Non siamo contrari, noi diciamo che il salario minimo ci vuole, e anche subito, ma deve essere di natura contrattuale. Deve essere definito, settore per settore, dall’estensione dei trattamenti economici complessivi dei contratti collettivi prevalenti, che sono in media ben al di sopra dei 9 euro l’ora, ma che contengono anche tante altre tutele normative: dalle tredicesime alle maggiorazioni, dalla sanità alla pensione integrativa e al Tfr. Un buon contratto è sempre meglio di una cifra fissata dalla legge.

Cgil e Uil invece sono d’accordo con la proposta di legge dei Cinque stelle e tutta la sinistra per introdurre il salario minimo a 9 euro. Come mai?

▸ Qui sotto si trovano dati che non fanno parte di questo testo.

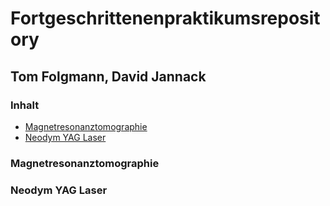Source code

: # Fortgeschrittenenpraktikumsrepository
## Tom Folgmann, David Jannack

### Inhalt
* [Magnetresonanztomographie](#MRT)
* [Neodym YAG Laser](#NdYAG)

### <a name="MRT"></a>Magnetresonanztomographie


### <a name="NdYAG"></a>Neodym YAG Laser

Va chiesto a loro. La nostra posizione è limpida e chiara.

Sta di fatto che il sindacato vive una grave crisi di rappresentanza. Dovete fare qualche «mea culpa»?

Mah, la Cisl è cresciuta negli ultimi anni con circa centomila nuovi iscritti solo tra i lavoratori attivi. Alle ultime elezioni delle Rsu pubbliche hanno votato circa il 90 per cento degli aventi diritto. Vogliamo fare un confronto con l’affluenza alle ultime politiche?

Ma pare che abbiate meno capacità di incidere sulle scelte della politica.

È una narrazione falsa. Certo che il sindacato deve evolversi e raccogliere le nuove sfide a partire dagli impieghi che tendono a isolare le persone. Proprio per questo insistiamo da anni sulla partecipazione dei lavoratori alla gestione delle imprese: è la vera riforma di cui il Paese ha bisogno.

Cosa cambierebbe?

I dipendenti possono e devono dire la loro su qualità e localizzazione degli investimenti, su organizzazione del lavoro e redistribuzione degli utili. Sarebbero responsabilizzati e meno inclini a cedere nelle proteste strumentali. Sarebbe una svolta in linea con il modello tedesco. Stiamo raccogliendo le firme ma non vogliamo una legge impositiva. Lo Stato può e deve incentivare gli accordi contrattuali per attuare finalmente l’articolo 46 della Costituzione, che riconosce il diritto dei lavoratori a collaborare alla gestione delle aziende.